▶ PROBLEM TO WORK ON: The line containing "- **Accept**: Not defined" and every line after it, through the last one below: output exactly these and nothing else.

== DATA TO EXAMINE

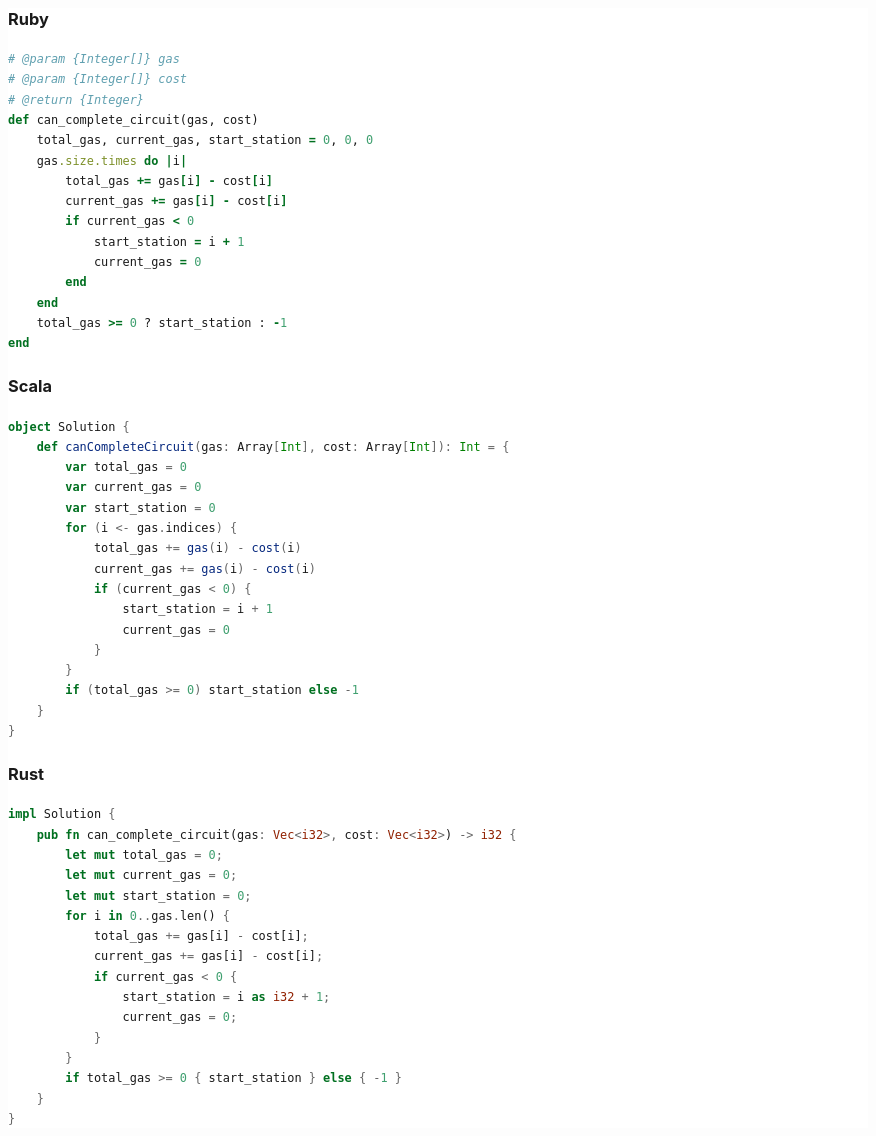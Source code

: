 ### Ruby

```ruby
# @param {Integer[]} gas
# @param {Integer[]} cost
# @return {Integer}
def can_complete_circuit(gas, cost)
    total_gas, current_gas, start_station = 0, 0, 0
    gas.size.times do |i|
        total_gas += gas[i] - cost[i]
        current_gas += gas[i] - cost[i]
        if current_gas < 0
            start_station = i + 1
            current_gas = 0
        end
    end
    total_gas >= 0 ? start_station : -1
end
```

### Scala

```scala
object Solution {
    def canCompleteCircuit(gas: Array[Int], cost: Array[Int]): Int = {
        var total_gas = 0
        var current_gas = 0
        var start_station = 0
        for (i <- gas.indices) {
            total_gas += gas(i) - cost(i)
            current_gas += gas(i) - cost(i)
            if (current_gas < 0) {
                start_station = i + 1
                current_gas = 0
            }
        }
        if (total_gas >= 0) start_station else -1
    }
}
```

### Rust

```rust
impl Solution {
    pub fn can_complete_circuit(gas: Vec<i32>, cost: Vec<i32>) -> i32 {
        let mut total_gas = 0;
        let mut current_gas = 0;
        let mut start_station = 0;
        for i in 0..gas.len() {
            total_gas += gas[i] - cost[i];
            current_gas += gas[i] - cost[i];
            if current_gas < 0 {
                start_station = i as i32 + 1;
                current_gas = 0;
            }
        }
        if total_gas >= 0 { start_station } else { -1 }
    }
}
```
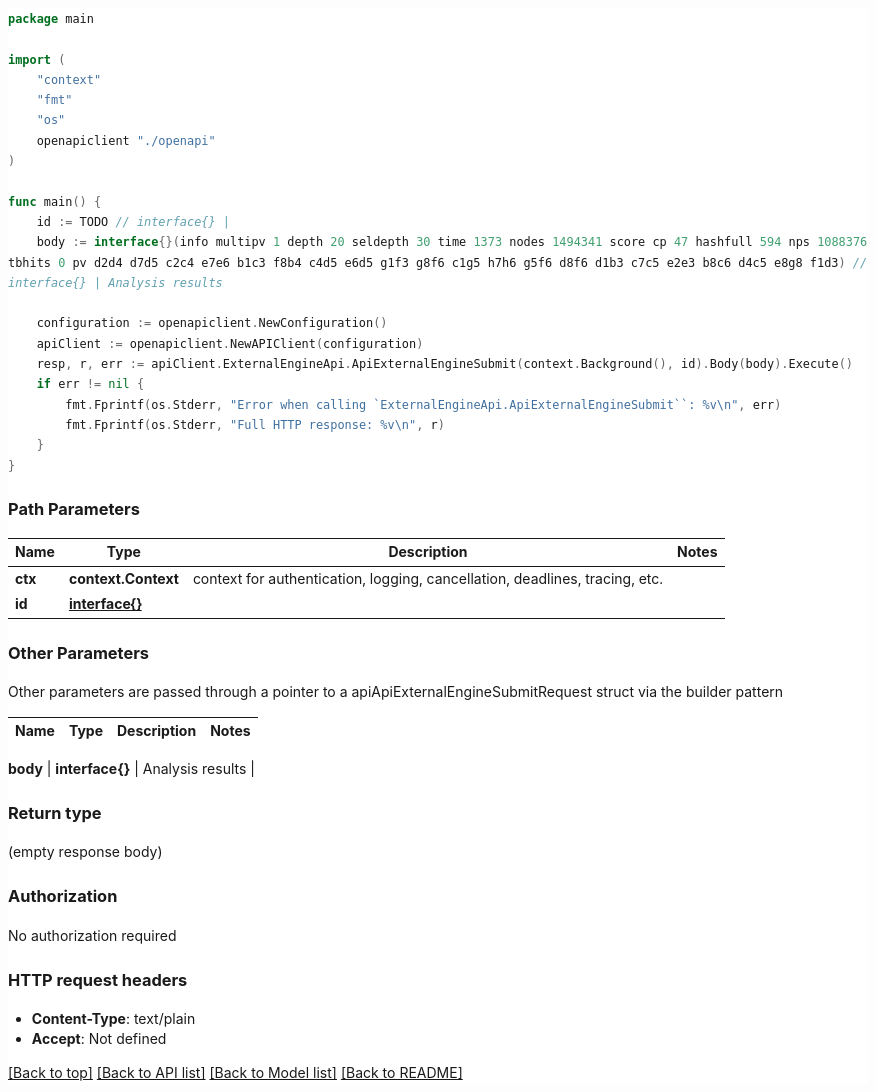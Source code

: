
 ```go
package main

import (
    "context"
    "fmt"
    "os"
    openapiclient "./openapi"
)

func main() {
    id := TODO // interface{} | 
    body := interface{}(info multipv 1 depth 20 seldepth 30 time 1373 nodes 1494341 score cp 47 hashfull 594 nps 1088376 tbhits 0 pv d2d4 d7d5 c2c4 e7e6 b1c3 f8b4 c4d5 e6d5 g1f3 g8f6 c1g5 h7h6 g5f6 d8f6 d1b3 c7c5 e2e3 b8c6 d4c5 e8g8 f1d3) // interface{} | Analysis results

    configuration := openapiclient.NewConfiguration()
    apiClient := openapiclient.NewAPIClient(configuration)
    resp, r, err := apiClient.ExternalEngineApi.ApiExternalEngineSubmit(context.Background(), id).Body(body).Execute()
    if err != nil {
        fmt.Fprintf(os.Stderr, "Error when calling `ExternalEngineApi.ApiExternalEngineSubmit``: %v\n", err)
        fmt.Fprintf(os.Stderr, "Full HTTP response: %v\n", r)
    }
}
```

### Path Parameters


Name | Type | Description  | Notes
------------- | ------------- | ------------- | -------------
**ctx** | **context.Context** | context for authentication, logging, cancellation, deadlines, tracing, etc.
**id** | [**interface{}**](.md) |  | 

### Other Parameters

Other parameters are passed through a pointer to a apiApiExternalEngineSubmitRequest struct via the builder pattern


Name | Type | Description  | Notes
------------- | ------------- | ------------- | -------------

 **body** | **interface{}** | Analysis results | 

### Return type

 (empty response body)

### Authorization

No authorization required

### HTTP request headers

- **Content-Type**: text/plain
- **Accept**: Not defined

[[Back to top]](#) [[Back to API list]](../README.md#documentation-for-api-endpoints)
[[Back to Model list]](../README.md#documentation-for-models)
[[Back to README]](../README.md)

====

▶ WRITTEN ANSWER:
- **Accept**: Not defined

[[Back to top]](#) [[Back to API list]](../README.md#documentation-for-api-endpoints)
[[Back to Model list]](../README.md#documentation-for-models)
[[Back to README]](../README.md)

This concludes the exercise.